The Summer Games, originally scheduled for July 2020 was pushed back one year to July 23, 2021 by the IOC because of the COVID-19 outbreak — a process that Bach admitted was a “mammoth task.”
While the benchmark event of the summer was postponed for the first time ever, there was a hope that a Summer Olympics in 2021 would have provided a “unique” experience while sending “a message of solidarity among the entire world, coming for the first time together again, and celebrating the triumph over coronavirus.”
But consistent forecasts predict that a vaccine might not be available to the masses by next summer, creating risks for the nearly 11,000 athletes expected to participate in the Games.
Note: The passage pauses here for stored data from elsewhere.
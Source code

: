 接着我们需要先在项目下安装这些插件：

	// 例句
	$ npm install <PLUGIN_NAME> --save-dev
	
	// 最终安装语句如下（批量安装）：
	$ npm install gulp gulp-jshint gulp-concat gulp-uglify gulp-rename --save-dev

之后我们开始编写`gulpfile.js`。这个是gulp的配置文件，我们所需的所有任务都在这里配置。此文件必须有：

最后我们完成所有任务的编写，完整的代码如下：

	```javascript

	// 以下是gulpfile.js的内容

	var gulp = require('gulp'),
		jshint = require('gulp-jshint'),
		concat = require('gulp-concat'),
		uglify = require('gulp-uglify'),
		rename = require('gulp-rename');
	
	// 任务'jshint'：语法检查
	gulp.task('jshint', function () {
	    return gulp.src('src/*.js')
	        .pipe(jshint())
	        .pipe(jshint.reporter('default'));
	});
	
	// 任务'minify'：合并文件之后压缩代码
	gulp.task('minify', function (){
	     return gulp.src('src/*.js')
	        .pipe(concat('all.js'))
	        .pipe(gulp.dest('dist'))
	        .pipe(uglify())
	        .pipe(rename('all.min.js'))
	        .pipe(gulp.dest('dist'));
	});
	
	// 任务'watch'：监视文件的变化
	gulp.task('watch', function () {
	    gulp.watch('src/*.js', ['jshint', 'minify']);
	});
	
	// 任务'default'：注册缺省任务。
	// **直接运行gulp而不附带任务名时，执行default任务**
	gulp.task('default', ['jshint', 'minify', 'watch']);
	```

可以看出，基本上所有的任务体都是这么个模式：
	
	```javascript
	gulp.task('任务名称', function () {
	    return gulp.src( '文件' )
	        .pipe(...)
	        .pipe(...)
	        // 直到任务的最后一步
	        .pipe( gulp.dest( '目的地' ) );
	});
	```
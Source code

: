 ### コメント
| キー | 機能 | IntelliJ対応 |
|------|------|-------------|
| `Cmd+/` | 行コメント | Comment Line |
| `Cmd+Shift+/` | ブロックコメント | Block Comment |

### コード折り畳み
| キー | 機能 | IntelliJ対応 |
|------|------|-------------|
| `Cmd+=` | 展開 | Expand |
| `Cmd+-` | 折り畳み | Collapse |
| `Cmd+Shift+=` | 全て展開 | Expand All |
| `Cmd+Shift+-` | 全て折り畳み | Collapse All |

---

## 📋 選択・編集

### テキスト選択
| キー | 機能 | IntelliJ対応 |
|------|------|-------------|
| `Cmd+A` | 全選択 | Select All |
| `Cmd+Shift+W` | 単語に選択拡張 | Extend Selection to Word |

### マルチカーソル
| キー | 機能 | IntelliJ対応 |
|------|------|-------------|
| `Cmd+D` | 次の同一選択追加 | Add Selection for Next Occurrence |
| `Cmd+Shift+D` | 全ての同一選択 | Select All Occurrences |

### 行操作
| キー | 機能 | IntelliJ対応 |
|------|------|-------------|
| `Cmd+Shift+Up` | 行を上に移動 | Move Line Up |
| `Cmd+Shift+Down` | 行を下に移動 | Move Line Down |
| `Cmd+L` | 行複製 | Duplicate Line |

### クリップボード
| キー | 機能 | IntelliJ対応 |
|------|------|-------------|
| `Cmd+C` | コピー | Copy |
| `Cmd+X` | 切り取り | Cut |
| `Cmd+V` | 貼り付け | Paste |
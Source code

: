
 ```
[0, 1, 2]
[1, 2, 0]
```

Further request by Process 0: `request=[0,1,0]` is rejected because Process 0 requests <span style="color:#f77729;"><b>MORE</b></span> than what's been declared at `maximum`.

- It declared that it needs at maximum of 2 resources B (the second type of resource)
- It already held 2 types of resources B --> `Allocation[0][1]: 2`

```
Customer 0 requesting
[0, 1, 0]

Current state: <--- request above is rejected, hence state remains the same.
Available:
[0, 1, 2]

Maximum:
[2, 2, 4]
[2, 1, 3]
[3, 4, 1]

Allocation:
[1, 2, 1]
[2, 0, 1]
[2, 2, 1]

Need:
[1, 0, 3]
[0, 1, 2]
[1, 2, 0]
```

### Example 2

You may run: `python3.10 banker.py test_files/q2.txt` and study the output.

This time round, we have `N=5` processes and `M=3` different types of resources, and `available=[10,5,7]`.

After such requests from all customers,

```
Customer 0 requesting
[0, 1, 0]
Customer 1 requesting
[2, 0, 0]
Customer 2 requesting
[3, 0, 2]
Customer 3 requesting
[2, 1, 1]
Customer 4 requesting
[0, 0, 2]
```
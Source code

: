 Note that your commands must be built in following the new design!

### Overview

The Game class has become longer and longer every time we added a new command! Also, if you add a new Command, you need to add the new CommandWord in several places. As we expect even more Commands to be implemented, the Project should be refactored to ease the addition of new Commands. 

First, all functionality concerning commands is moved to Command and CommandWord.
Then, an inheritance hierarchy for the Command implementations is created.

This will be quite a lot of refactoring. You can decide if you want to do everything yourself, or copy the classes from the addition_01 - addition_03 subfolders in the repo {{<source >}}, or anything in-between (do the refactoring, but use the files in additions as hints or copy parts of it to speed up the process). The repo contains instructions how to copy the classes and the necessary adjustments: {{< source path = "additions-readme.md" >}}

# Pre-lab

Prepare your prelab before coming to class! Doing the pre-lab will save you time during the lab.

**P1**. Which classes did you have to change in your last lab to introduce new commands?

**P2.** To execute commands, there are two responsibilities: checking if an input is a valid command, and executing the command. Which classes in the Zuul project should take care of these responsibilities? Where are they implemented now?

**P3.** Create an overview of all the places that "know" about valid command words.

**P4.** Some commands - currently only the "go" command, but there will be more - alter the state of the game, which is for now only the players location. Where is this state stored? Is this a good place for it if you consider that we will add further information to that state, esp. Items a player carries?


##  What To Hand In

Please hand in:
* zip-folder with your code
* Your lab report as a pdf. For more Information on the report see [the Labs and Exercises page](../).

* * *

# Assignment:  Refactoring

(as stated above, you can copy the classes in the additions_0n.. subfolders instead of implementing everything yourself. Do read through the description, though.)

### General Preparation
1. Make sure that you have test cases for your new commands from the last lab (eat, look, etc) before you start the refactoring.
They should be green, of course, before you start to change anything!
Japan’s Prime Minister, Shinzo Abe, echoed those sentiments, saying it would be “difficult” to hold the Games in 2021 without a vaccine.
It also creates a very tangible possibility that the Olympics would take place without fans in attendance, an idea that Bach and the IOC would have to mull over when deciding if the Games are still a go.
One of the largest concerns after the health and safety of the athletes, though, would be compensating the employees of the Olympics’ organizing committee for another year if it were to be postponed again.
“You cannot forever employ 3,000 to 5,000 people in an organizing committee,” Bach said (h/t BBC Sport). “You cannot every year change the entire sports schedule worldwide of all the major federations. You cannot have the athletes being in uncertainty.”
On top of that, the 2022 Winter Olympic Games in Beijing, China are set to be held roughly six months after the rescheduled Summer Games in Tokyo. For the Japanese Prime Minister, that makes 2021 the last option for a rescheduled Summer Games.
“You cannot have so much overlapping with a future Olympic Games,” Bach said. “So I have some understanding for this approach by our Japanese partners.”